About Aurora Village
Aurora Village neighbourhood in Aurora. Popular communities include Aurora Estates, Rural Aurora, Hills of St Andrew, Bayview Wellington, Bayview Northeast.
Aurora Village has 78 homes on the market. Of the 409 total properties listed in Aurora, Aurora Village makes up just 19.1%. The average asking price of a property in Aurora Village is $885,273, with an estimated mortgage of $2,999 per month. That is 1.3 times less of the average asking price of $1,159,797 in Aurora. Properties listed in Aurora Village are an average of 855 square feet, with 2 beds and 1.9 baths. Aurora Village has 16.7% apartments relative to all the other listings in this neighbourhood.
The large, central neighbourhood of Aurora Village features many historic homes and buildings, especially in the areas surrounding downtown Aurora, which is centred at Yonge Street and Wellington Street. Aurora Village is bounded on the north by St. John’s Sideroad, on the east and south by Industrial Parkway, and on the west by Yonge Street and Murray Drive.
Due to the age of many of Aurora Village’s homes for sale, there are many large, mature trees lining the streets. There are also plenty of parks and green space in Aurora Village, including the Aurora Town Park, which is the oldest park in Aurora, located at Metcalfe and Larmont Streets. Further north are Valhalla Park and Craddock Park, along with several others.
With its beautiful century and heritage homes and newer developments, Aurora Village real estate is some of the most attractive in the area. Aurora Village is located near route 404, which is very convenient for commuters to Toronto. Parks, close shopping and dining, and plenty of schools make Aurora Village real estate particularly appealing for families with young children.
Although heritage homes are the first thing many Aurora Village real estate agents might mention, the neighbourhood actually boasts a fairly wide variety of housing types and price ranges. Central streets, such as those in the vicinity of the Town Park, are where heritage homes can be found. More modern homes can also be found in these areas. Estate homes can be found in the area around Kennedy Street West and Dodie Street.
In 1793, Yonge Street was extended to Holland Landing for fur-traders and settlers, and the community that would become Aurora began to grow. The first house in Aurora was built in 1795, at the corner of Yonge Street and Catherine Avenue. Richard Machell, after whom a park is now named, was the first merchant at Yonge and Wellington. The town began to be called Machell’s Corners, to be later renamed Aurora.
Aurora began to flourish with the coming of the railway in the mid-nineteenth century, as is evidenced by the number of nineteenth-century buildings on its old main streets. The population grew very quickly, reaching well over 2,000 people by 1888.
For people commuting to Toronto, Aurora Village is located close to Highway 404, and the commute takes less than an hour.

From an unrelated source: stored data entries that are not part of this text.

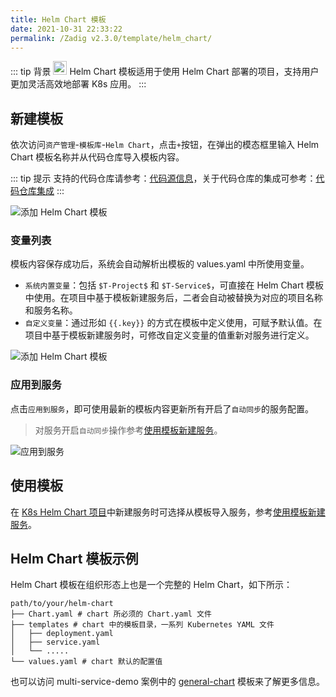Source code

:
 ```yaml
---
title: Helm Chart 模板
date: 2021-10-31 22:33:22
permalink: /Zadig v2.3.0/template/helm_chart/
---
```


::: tip 背景
<img style="width:22px; height:22px" src="../../../../_images/helm-chart.svg"></img> Helm Chart 模板适用于使用 Helm Chart 部署的项目，支持用户更加灵活高效地部署 K8s 应用。
:::

## 新建模板

依次访问`资产管理`-`模板库`-`Helm Chart`，点击`+`按钮，在弹出的模态框里输入 Helm Chart 模板名称并从代码仓库导入模板内容。

::: tip 提示
支持的代码仓库请参考：[代码源信息](/Zadig%20v2.3.0/settings/codehost/overview/#功能兼容列表)，关于代码仓库的集成可参考：[代码仓库集成](/Zadig%20v2.3.0/settings/codehost/overview/)
:::

![添加 Helm Chart 模板](../../../../_images/create_helm_chart_template.png)

### 变量列表

模板内容保存成功后，系统会自动解析出模板的 values.yaml 中所使用变量。

- `系统内置变量`：包括 `$T-Project$` 和 `$T-Service$`，可直接在 Helm Chart 模板中使用。在项目中基于模板新建服务后，二者会自动被替换为对应的项目名称和服务名称。
- `自定义变量`：通过形如 <span v-pre>`{{.key}}`</span> 的方式在模板中定义使用，可赋予默认值。在项目中基于模板新建服务时，可修改自定义变量的值重新对服务进行定义。

![添加 Helm Chart 模板](../../../../_images/helm_chart_template_variable.png)

### 应用到服务

点击`应用到服务`，即可使用最新的模板内容更新所有开启了`自动同步`的服务配置。

> 对服务开启`自动同步`操作参考[使用模板新建服务](/Zadig%20v2.3.0/project/service/helm/chart/#使用模板新建单个服务)。

![应用到服务](../../../../_images/apply_helm_template_to_service.png)

## 使用模板
在 [K8s Helm Chart 项目](/Zadig%20v2.3.0/project/helm-chart/)中新建服务时可选择从模板导入服务，参考[使用模板新建服务](/Zadig%20v2.3.0/project/service/helm/chart/#使用模板新建单个服务)。

## Helm Chart 模板示例

Helm Chart 模板在组织形态上也是一个完整的 Helm Chart，如下所示：

``` shell
path/to/your/helm-chart
├── Chart.yaml # chart 所必须的 Chart.yaml 文件
├── templates # chart 中的模板目录，一系列 Kubernetes YAML 文件
│   ├── deployment.yaml
│   ├── service.yaml
│   └── .....
└── values.yaml # chart 默认的配置值

```

也可以访问 multi-service-demo 案例中的 [general-chart](https://github.com/koderover/zadig/tree/main/examples/multi-service-demo/general-chart) 模板来了解更多信息。
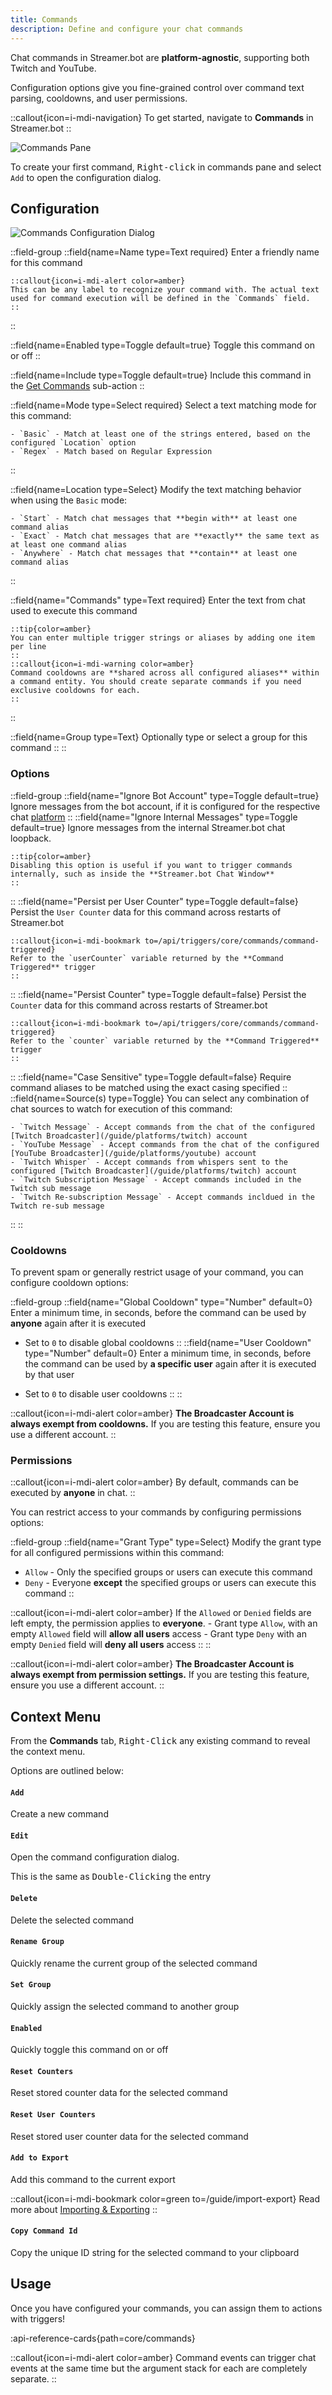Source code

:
 ```yaml
---
title: Commands
description: Define and configure your chat commands
---
```


Chat commands in Streamer.bot are **platform-agnostic**, supporting both Twitch and YouTube.

Configuration options give you fine-grained control over command text parsing, cooldowns, and user permissions.

::callout{icon=i-mdi-navigation}
To get started, navigate to **Commands** in Streamer.bot
::

![Commands Pane](assets/commands.png)

To create your first command, <kbd>Right-click</kbd> in commands pane and select `Add` to open the configuration dialog.

## Configuration

![Commands Configuration Dialog](assets/commands-edit.png)

::field-group
  ::field{name=Name type=Text required}
    Enter a friendly name for this command

    ::callout{icon=i-mdi-alert color=amber}
    This can be any label to recognize your command with. The actual text used for command execution will be defined in the `Commands` field.
    ::
  ::

  ::field{name=Enabled type=Toggle default=true}
    Toggle this command on or off
  ::

  ::field{name=Include type=Toggle default=true}
    Include this command in the [Get Commands](/api/sub-actions/core/commands/get-commands) sub-action
  ::

  ::field{name=Mode type=Select required}
    Select a text matching mode for this command:

    - `Basic` - Match at least one of the strings entered, based on the configured `Location` option
    - `Regex` - Match based on Regular Expression
  ::

  ::field{name=Location type=Select}
    Modify the text matching behavior when using the `Basic` mode:

    - `Start` - Match chat messages that **begin with** at least one command alias
    - `Exact` - Match chat messages that are **exactly** the same text as at least one command alias
    - `Anywhere` - Match chat messages that **contain** at least one command alias
  ::

  ::field{name="Commands" type=Text required}
    Enter the text from chat used to execute this command

    ::tip{color=amber}
    You can enter multiple trigger strings or aliases by adding one item per line
    ::
    ::callout{icon=i-mdi-warning color=amber}
    Command cooldowns are **shared across all configured aliases** within a command entity. You should create separate commands if you need exclusive cooldowns for each.
    ::
  ::

  ::field{name=Group type=Text}
  Optionally type or select a group for this command
  ::
::

### Options
::field-group
  ::field{name="Ignore Bot Account" type=Toggle default=true}
    Ignore messages from the bot account, if it is configured for the respective chat [platform](/guide/platforms/twitch)
  ::
  ::field{name="Ignore Internal Messages" type=Toggle default=true}
    Ignore messages from the internal Streamer.bot chat loopback.

    ::tip{color=amber}
    Disabling this option is useful if you want to trigger commands internally, such as inside the **Streamer.bot Chat Window**
    ::
  ::
  ::field{name="Persist per User Counter" type=Toggle default=false}
    Persist the `User Counter` data for this command across restarts of Streamer.bot

    ::callout{icon=i-mdi-bookmark to=/api/triggers/core/commands/command-triggered}
    Refer to the `userCounter` variable returned by the **Command Triggered** trigger
    ::
  ::
  ::field{name="Persist Counter" type=Toggle default=false}
    Persist the `Counter` data for this command across restarts of Streamer.bot

    ::callout{icon=i-mdi-bookmark to=/api/triggers/core/commands/command-triggered}
    Refer to the `counter` variable returned by the **Command Triggered** trigger
    ::
  ::
  ::field{name="Case Sensitive" type=Toggle default=false}
    Require command aliases to be matched using the exact casing specified
  ::
  ::field{name=Source(s) type=Toggle}
    You can select any combination of chat sources to watch for execution of this command:

    - `Twitch Message` - Accept commands from the chat of the configured [Twitch Broadcaster](/guide/platforms/twitch) account
    - `YouTube Message` - Accept commands from the chat of the configured [YouTube Broadcaster](/guide/platforms/youtube) account
    - `Twitch Whisper` - Accept commands from whispers sent to the configured [Twitch Broadcaster](/guide/platforms/twitch) account
    - `Twitch Subscription Message` - Accept commands included in the Twitch sub message
    - `Twitch Re-subscription Message` - Accept commands incldued in the Twitch re-sub message
  ::
::

### Cooldowns
To prevent spam or generally restrict usage of your command, you can configure cooldown options:

::field-group
  ::field{name="Global Cooldown" type="Number" default=0}
  Enter a minimum time, in seconds, before the command can be used by **anyone** again after it is executed

  - Set to `0` to disable global cooldowns
  ::
  ::field{name="User Cooldown" type="Number" default=0}
  Enter a minimum time, in seconds, before the command can be used by **a specific user** again after it is executed by that user

  - Set to `0` to disable user cooldowns
  ::
::

::callout{icon=i-mdi-alert color=amber}
**The Broadcaster Account is always exempt from cooldowns.** If you are testing this feature, ensure you use a different account.
::

### Permissions
::callout{icon=i-mdi-alert color=amber}
By default, commands can be executed by **anyone** in chat.
::

You can restrict access to your commands by configuring permissions options:

::field-group
  ::field{name="Grant Type" type=Select}
  Modify the grant type for all configured permissions within this command:

  - `Allow` - Only the specified groups or users can execute this command
  - `Deny` - Everyone **except** the specified groups or users can execute this command
  ::

  ::callout{icon=i-mdi-alert color=amber}
    If the `Allowed` or `Denied` fields are left empty, the permission applies to **everyone**.
    - Grant type `Allow`, with an empty `Allowed` field will **allow all users** access
    - Grant type `Deny` with an empty `Denied` field will **deny all users** access
  ::
::

::callout{icon=i-mdi-alert color=amber}
**The Broadcaster Account is always exempt from permission settings.** If you are testing this feature, ensure you use a different account.
::

## Context Menu

From the **Commands** tab, <kbd>Right-Click</kbd> any existing command to reveal the context menu.

Options are outlined below:

#### `Add`
Create a new command

#### `Edit`
Open the command configuration dialog.

This is the same as <kbd>Double-Clicking</kbd> the entry

#### `Delete`
Delete the selected command

#### `Rename Group`
Quickly rename the current group of the selected command

#### `Set Group`
Quickly assign the selected command to another group

#### `Enabled`
Quickly toggle this command on or off

#### `Reset Counters`
Reset stored counter data for the selected command

#### `Reset User Counters`
Reset stored user counter data for the selected command

#### `Add to Export`
Add this command to the current export

::callout{icon=i-mdi-bookmark color=green to=/guide/import-export}
Read more about [Importing & Exporting](/guide/import-export)
::

#### `Copy Command Id`
Copy the unique ID string for the selected command to your clipboard


## Usage
Once you have configured your commands, you can assign them to actions with triggers!

:api-reference-cards{path=core/commands}

::callout{icon=i-mdi-alert color=amber}
Command events can trigger chat events at the same time but the argument stack for each are completely separate.
::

Buses into the city are also easily accessible in Aurora Village. For rail commuters, the Aurora GO station (121 Wellington Street East) is a quick walk away from many Aurora Village residences.
York Region Transit/VIVA operates local bus routes within the area.
Unique shopping and dining is easy to find in Aurora Village, particularly in and around the charming historic downtown area. All along Yonge Street and Wellington Street, fashion boutiques, home décor stores, cafés, grocery stores, and restaurants both local and big-name can be found.
There are many schools in Aurora Village, offering different types of education. Elementary educational options include the Lester B. Pearson School, a French immersion school (15 Odin Crescent), as well as public schools such as the George Street Public School.
For secondary education, there is the Dr. G.W. Williams Secondary School (60 Wellington Street West). Some families from Aurora Village choose to enrol their sons as day students at the prestigious St. Andrew’s College on Yonge Street.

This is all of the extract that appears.